Pastner’s comments were a reflection of a challenge of the disappointing season – for seniors such as Devoe and forward Jordan Usher to lead the team effectively, particularly with the graduation of guard Jose Alvarado. The ACC defensive player of the year was the heart of last year’s ACC championship team and someone whom Pastner called a “naturally gifted” leader, but also someone who butted heads with Pastner in his first two seasons as he learned that effective leadership required his consistency in all things, such as effort in practice.

“It didn’t happen overnight for Jose, and it’s part of learning, for the continuation of the learning for Michael Devoe and Jordan Usher and those guys, to continue to get better at that,” Pastner said.

Regardless, Devoe’s career has been noteworthy. Pastner’s highest-rated high-school recruit, Devoe has been a four-year starter and a consistent scorer. With 1,595 points, players in his rearview mirror on Tech’s all-time scoring list include Bruce Dalrymple, John Salley, Kenny Anderson and Alvarado, among others.

“That kid seems like he’s been here for seven years,” N.C. State coach Kevin Keatts said after the Tuesday game. “He has been great.”

Next up in 14th place is B.J. Elder, who is Tech’s associate director of player personnel. On a videoconference call with media, Devoe perked up when team spokesman Mike Stamus informed him of the identity of the former Jacket on the next rung.

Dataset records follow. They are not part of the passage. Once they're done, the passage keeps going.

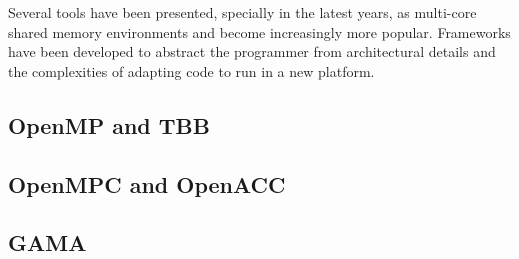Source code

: \documentclass[../thesis]{subfiles}
\begin{document}
		Several tools have been presented, specially in the latest years, as multi-core shared memory environments and \hetplats become increasingly more popular. Frameworks have been developed to abstract the programmer from architectural details and the complexities of adapting code to run in a new platform.

		\subsection{OpenMP and TBB}
		\subsection{OpenMPC and OpenACC}
		\subsection{GAMA}
\end{document}
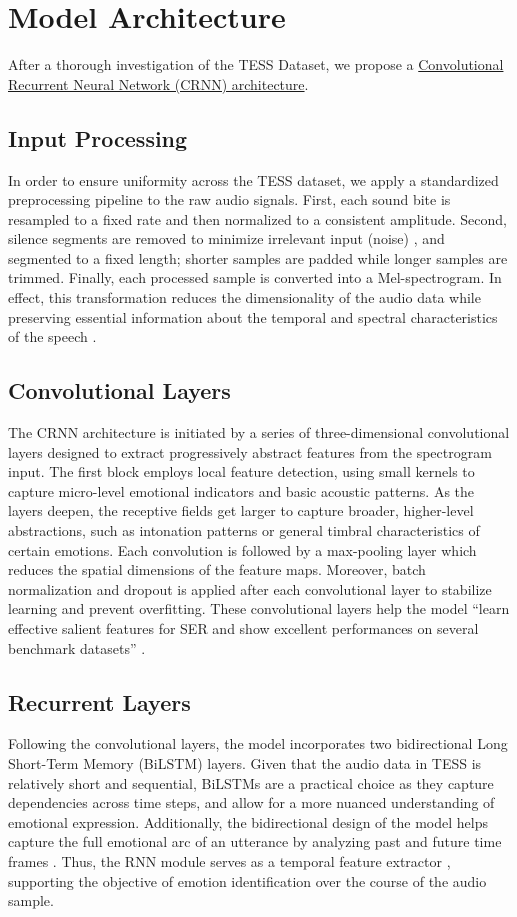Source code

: \documentclass[../main.tex]{subfiles}
\begin{document}
\section{Model Architecture}
After a thorough investigation of the TESS Dataset, we propose a \hyperref[fig:architecture]{Convolutional
Recurrent Neural Network (CRNN) architecture}.

\subsection{Input Processing}
In order to ensure uniformity across the TESS dataset, we apply a standardized
preprocessing pipeline to the raw audio signals. First, each sound bite is
resampled to a fixed rate and then normalized to a consistent amplitude. Second,
silence segments are removed to minimize irrelevant input (noise) \citep{Orhan2021}, and segmented
to a fixed length; shorter samples are padded while longer samples are trimmed.
Finally, each processed sample is converted into a Mel-spectrogram. In effect,
this transformation reduces the dimensionality of the audio data while
preserving essential information about the temporal and spectral characteristics
of the speech \citep{Orhan2021}.

\subsection{Convolutional Layers}
The CRNN architecture is initiated by a series of three-dimensional convolutional
layers designed to extract progressively abstract features from the spectrogram
input. The first block employs local feature detection, using small kernels to
capture micro-level emotional indicators and basic acoustic patterns. As the
layers deepen, the receptive fields get larger to capture broader, higher-level
abstractions, such as intonation patterns or general timbral characteristics of
certain emotions. Each convolution is followed by a max-pooling layer which
reduces the spatial dimensions of the feature maps. Moreover, batch
normalization and dropout is applied after each convolutional layer to stabilize
learning and prevent overfitting. These convolutional layers help the model ``learn effective salient features for SER and show excellent performances on several benchmark datasets'' \citep{Chen2018}.

\subsection{Recurrent Layers}
Following the convolutional layers, the model incorporates two bidirectional
Long Short-Term Memory (BiLSTM) layers. Given that the audio data in TESS is
relatively short and sequential, BiLSTMs are a practical choice as they capture
dependencies across time steps, and allow for a more nuanced understanding of
emotional expression. Additionally, the bidirectional design of the model helps
capture the full emotional arc of an utterance by analyzing past and future time
frames \citep{Orhan2021}. Thus, the RNN module serves as a temporal feature extractor \citep{Chen2018}, supporting
the objective of emotion identification over the course of the audio sample.
\end{document}
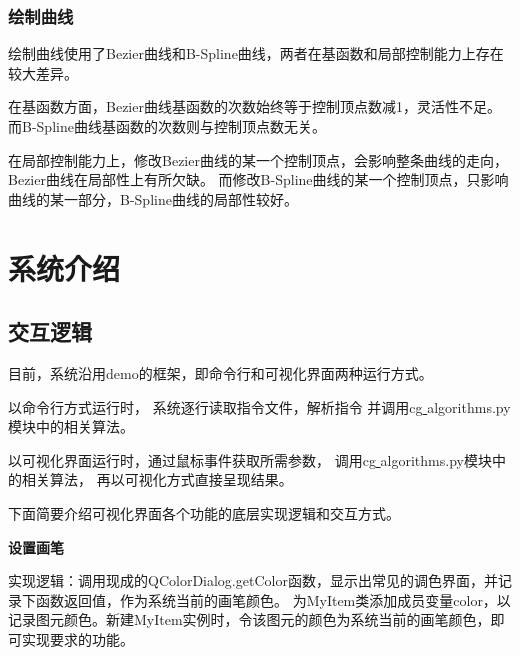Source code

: \documentclass[a4paper,UTF8]{article}
\theoremstyle{definition}
\begin{document}
\subsubsection{绘制曲线}
绘制曲线使用了Bezier曲线和B-Spline曲线，两者在基函数和局部控制能力上存在较大差异。

在基函数方面，Bezier曲线基函数的次数始终等于控制顶点数减1，灵活性不足。
而B-Spline曲线基函数的次数则与控制顶点数无关。

在局部控制能力上，修改Bezier曲线的某一个控制顶点，会影响整条曲线的走向，Bezier曲线在局部性上有所欠缺。
而修改B-Spline曲线的某一个控制顶点，只影响曲线的某一部分，B-Spline曲线的局部性较好。



\section{系统介绍}
\subsection{交互逻辑}
目前，系统沿用demo的框架，即命令行和可视化界面两种运行方式。

以命令行方式运行时，
系统逐行读取指令文件，解析指令
并调用cg\underline{ }algorithms.py模块中的相关算法。

以可视化界面运行时，通过鼠标事件获取所需参数，
调用cg\underline{ }algorithms.py模块中的相关算法，
再以可视化方式直接呈现结果。

下面简要介绍可视化界面各个功能的底层实现逻辑和交互方式。

\textbf{设置画笔}

实现逻辑：调用现成的QColorDialog.getColor函数，显示出常见的调色界面，并记录下函数返回值，作为系统当前的画笔颜色。
为MyItem类添加成员变量color，以记录图元颜色。新建MyItem实例时，令该图元的颜色为系统当前的画笔颜色，即可实现要求的功能。
\end{document}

“How much more do I have to get to beat B.J.?” he asked before being informed he needed 21 points to tie his 1,616 points. “Uh-oh.”

Devoe has a shot at 10th place and Malcolm Mackey (1,736 points), which would require him to average 20.1 points per game over the final six regular-season games and the first ACC Tournament game. Devoe, who is averaging 18.6 points per game this season, called it “truly remarkable” to have attained 15th place. He also ranks fifth all-time in career 3-point field-goal percentage (39.9%) and seventh in 3-pointers (212).

“It’s something that you dream about as a kid, to have your name on those types of things and surpass some of those greats that have been here at Tech, too,” he said. “So I want to give all my respect to those guys that played here before me.”

Another way to offer that respect is to play with the effort that he intends to give.

“It’s been a fun ride here playing at Georgia Tech,” Devoe said. “I definitely want to be remembered.”